=== DATASET EXTRACT ===

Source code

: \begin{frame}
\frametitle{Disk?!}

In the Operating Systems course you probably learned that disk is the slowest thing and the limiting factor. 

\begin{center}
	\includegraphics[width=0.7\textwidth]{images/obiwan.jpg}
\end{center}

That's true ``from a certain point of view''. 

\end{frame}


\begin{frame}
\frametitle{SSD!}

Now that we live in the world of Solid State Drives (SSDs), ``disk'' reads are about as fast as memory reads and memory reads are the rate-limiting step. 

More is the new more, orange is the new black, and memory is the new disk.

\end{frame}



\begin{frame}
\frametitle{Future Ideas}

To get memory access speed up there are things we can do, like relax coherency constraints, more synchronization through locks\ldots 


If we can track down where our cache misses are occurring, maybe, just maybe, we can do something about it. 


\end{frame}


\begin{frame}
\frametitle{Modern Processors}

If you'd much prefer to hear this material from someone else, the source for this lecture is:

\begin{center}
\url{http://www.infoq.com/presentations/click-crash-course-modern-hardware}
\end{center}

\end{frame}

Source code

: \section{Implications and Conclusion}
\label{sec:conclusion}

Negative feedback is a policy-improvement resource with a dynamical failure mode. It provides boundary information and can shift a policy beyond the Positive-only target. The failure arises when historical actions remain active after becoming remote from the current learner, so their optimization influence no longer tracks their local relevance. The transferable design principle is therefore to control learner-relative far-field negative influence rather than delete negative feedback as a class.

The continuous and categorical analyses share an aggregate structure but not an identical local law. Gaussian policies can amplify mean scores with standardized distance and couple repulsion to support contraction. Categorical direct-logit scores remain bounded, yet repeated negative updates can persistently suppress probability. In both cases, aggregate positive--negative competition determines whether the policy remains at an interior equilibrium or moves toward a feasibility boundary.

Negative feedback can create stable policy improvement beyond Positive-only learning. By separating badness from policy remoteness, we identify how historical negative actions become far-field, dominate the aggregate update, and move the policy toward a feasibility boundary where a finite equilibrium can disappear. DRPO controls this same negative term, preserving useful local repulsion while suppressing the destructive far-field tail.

===

▶ WHAT NEEDS TO BE DONE:
Every entry is to be restated word for word, with nothing dropped.

▶ OUTPUT:
Source code

: \begin{frame}
\frametitle{Disk?!}

In the Operating Systems course you probably learned that disk is the slowest thing and the limiting factor. 

\begin{center}
	\includegraphics[width=0.7\textwidth]{images/obiwan.jpg}
\end{center}

That's true ``from a certain point of view''. 

\end{frame}


\begin{frame}
\frametitle{SSD!}

Now that we live in the world of Solid State Drives (SSDs), ``disk'' reads are about as fast as memory reads and memory reads are the rate-limiting step. 

More is the new more, orange is the new black, and memory is the new disk.

\end{frame}



\begin{frame}
\frametitle{Future Ideas}

To get memory access speed up there are things we can do, like relax coherency constraints, more synchronization through locks\ldots 


If we can track down where our cache misses are occurring, maybe, just maybe, we can do something about it. 


\end{frame}


\begin{frame}
\frametitle{Modern Processors}

If you'd much prefer to hear this material from someone else, the source for this lecture is:

\begin{center}
\url{http://www.infoq.com/presentations/click-crash-course-modern-hardware}
\end{center}

\end{frame}

Source code

: \section{Implications and Conclusion}
\label{sec:conclusion}

Negative feedback is a policy-improvement resource with a dynamical failure mode. It provides boundary information and can shift a policy beyond the Positive-only target. The failure arises when historical actions remain active after becoming remote from the current learner, so their optimization influence no longer tracks their local relevance. The transferable design principle is therefore to control learner-relative far-field negative influence rather than delete negative feedback as a class.

The continuous and categorical analyses share an aggregate structure but not an identical local law. Gaussian policies can amplify mean scores with standardized distance and couple repulsion to support contraction. Categorical direct-logit scores remain bounded, yet repeated negative updates can persistently suppress probability. In both cases, aggregate positive--negative competition determines whether the policy remains at an interior equilibrium or moves toward a feasibility boundary.

Negative feedback can create stable policy improvement beyond Positive-only learning. By separating badness from policy remoteness, we identify how historical negative actions become far-field, dominate the aggregate update, and move the policy toward a feasibility boundary where a finite equilibrium can disappear. DRPO controls this same negative term, preserving useful local repulsion while suppressing the destructive far-field tail.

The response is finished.